I upgraded my Work in progress Notebook, as I managed to make a first submission for the puzzle “Video transcription”. The strategy is:

  • capture images from each video;

  • transform each image into a 8x8 matrix, using the same model (from chess Kaggle) built for Chess Configuration problem (without the FEN Notation part)

  • compare matrices of 2 successive pictures (of the same video) in order to highlight moves.

I was happy :blush: to successfully develop this, but quite disappointed :disappointed_relieved: with the accuracy result (1.12 on leaderboard test dataset). I noticed that I sometimes missed the last move (maybe because missing the last view/image of the video), but there are probably other things (upgrade pawn for instance) to improve.

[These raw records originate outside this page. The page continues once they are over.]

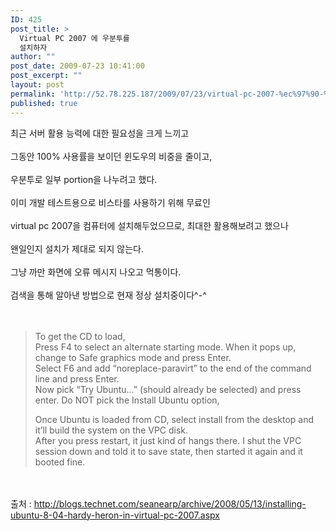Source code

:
 ```yaml
---
ID: 425
post_title: >
  Virtual PC 2007 에 우분투를
  설치하자
author: ""
post_date: 2009-07-23 10:41:00
post_excerpt: ""
layout: post
permalink: 'http://52.78.225.187/2009/07/23/virtual-pc-2007-%ec%97%90-%ec%9a%b0%eb%b6%84%ed%88%ac%eb%a5%bc-%ec%84%a4%ec%b9%98%ed%95%98%ec%9e%90/'
published: true
---
```

<P>최근 서버 활용 능력에 대한 필요성을 크게 느끼고<BR><BR>그동안 100% 사용률을 보이던 윈도우의 비중을 줄이고,<BR><BR>우분투로 일부 portion을 나누려고 했다.<BR><BR>이미 개발 테스트용으로 비스타를 사용하기 위해 무료인<BR><BR>virtual pc 2007을 컴퓨터에 설치해두었으므로, 최대한 활용해보려고 했으나<BR><BR>왠일인지 설치가 제대로 되지 않는다.<BR><BR>그냥 까만 화면에 오류 메시지 나오고 먹통이다.<BR><BR>검색을 통해 알아낸 방법으로 현재 정상 설치중이다^-^<BR><BR><BR>
<BLOCKQUOTE>
<P>To get the CD to load,<BR>Press F4 to select an alternate starting mode. When it pops up, change to Safe graphics mode and press Enter.<BR>Select F6 and add “noreplace-paravirt” to the end of the command line and press Enter.<BR>Now pick “Try Ubuntu…” (should already be selected) and press enter. Do NOT pick the Install Ubuntu option, 
<P>Once Ubuntu is loaded from CD, select install from the desktop and it’ll build the system on the VPC disk.<BR>After you press restart, it just kind of hangs there. I shut the VPC session down and told it to save state, then started it again and it booted fine. </P></BLOCKQUOTE>
<P><BR><BR>출처 : <A href="http://blogs.technet.com/seanearp/archive/2008/05/13/installing-ubuntu-8-04-hardy-heron-in-virtual-pc-2007.aspx" target=_blank>http://blogs.technet.com/seanearp/archive/2008/05/13/installing-ubuntu-8-04-hardy-heron-in-virtual-pc-2007.aspx</A></P>
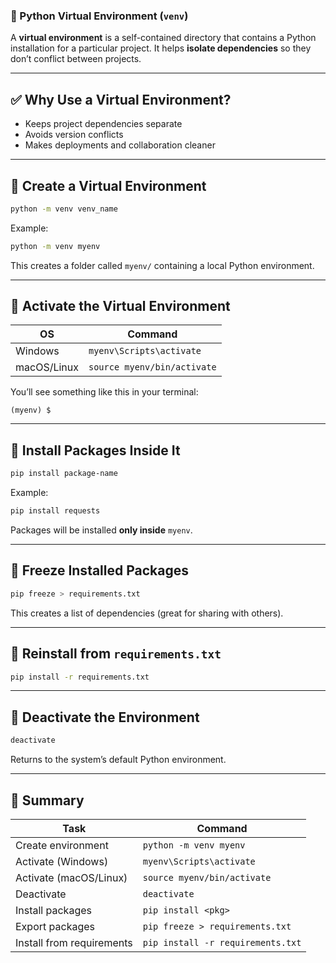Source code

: ### 🧪 Python Virtual Environment (`venv`)

A **virtual environment** is a self-contained directory that contains a Python installation for a particular project. It helps **isolate dependencies** so they don’t conflict between projects.

---

## ✅ Why Use a Virtual Environment?

* Keeps project dependencies separate
* Avoids version conflicts
* Makes deployments and collaboration cleaner

---

## 🔹 Create a Virtual Environment

```bash
python -m venv venv_name
```

Example:

```bash
python -m venv myenv
```

This creates a folder called `myenv/` containing a local Python environment.

---

## 🔹 Activate the Virtual Environment

| OS          | Command                     |
| ----------- | --------------------------- |
| Windows     | `myenv\Scripts\activate`    |
| macOS/Linux | `source myenv/bin/activate` |

You’ll see something like this in your terminal:

```
(myenv) $
```

---

## 🔹 Install Packages Inside It

```bash
pip install package-name
```

Example:

```bash
pip install requests
```

Packages will be installed **only inside** `myenv`.

---

## 🔹 Freeze Installed Packages

```bash
pip freeze > requirements.txt
```

This creates a list of dependencies (great for sharing with others).

---

## 🔹 Reinstall from `requirements.txt`

```bash
pip install -r requirements.txt
```

---

## 🔹 Deactivate the Environment

```bash
deactivate
```

Returns to the system’s default Python environment.

---

## 🧠 Summary

| Task                      | Command                           |
| ------------------------- | --------------------------------- |
| Create environment        | `python -m venv myenv`            |
| Activate (Windows)        | `myenv\Scripts\activate`          |
| Activate (macOS/Linux)    | `source myenv/bin/activate`       |
| Deactivate                | `deactivate`                      |
| Install packages          | `pip install <pkg>`               |
| Export packages           | `pip freeze > requirements.txt`   |
| Install from requirements | `pip install -r requirements.txt` |

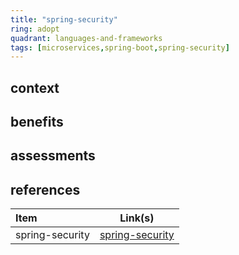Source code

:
 ```yaml
---
title: "spring-security"
ring: adopt
quadrant: languages-and-frameworks
tags: [microservices,spring-boot,spring-security]
---
```


## context  

## benefits

## assessments  

## references

| Item | Link(s) |
| :--- | ------- |
|  spring-security    |  [spring-security](https://github.com/rock-hu/technology_radar/blob/master/docs/spring-security.md)       |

If some of you have time to look at my solution and share comments, feel free, it will be really appreciated. It could also be a starting point for new participants.


Quick update, there was a mistake with submission order. I ordered with the column VideoID, which is a string (and not numeric), meaning, for instance, that “1999.jpg” is before “999.jpg”. Fixing this, the WER down to 0.012!

I’m finally satisfy with this solution :slight_smile:


Hey there, I am really glad that you were able to solve this problem mate! thank you for adding value to this community for sharing this :’)

Checked out the notebook. Great work with Keras!!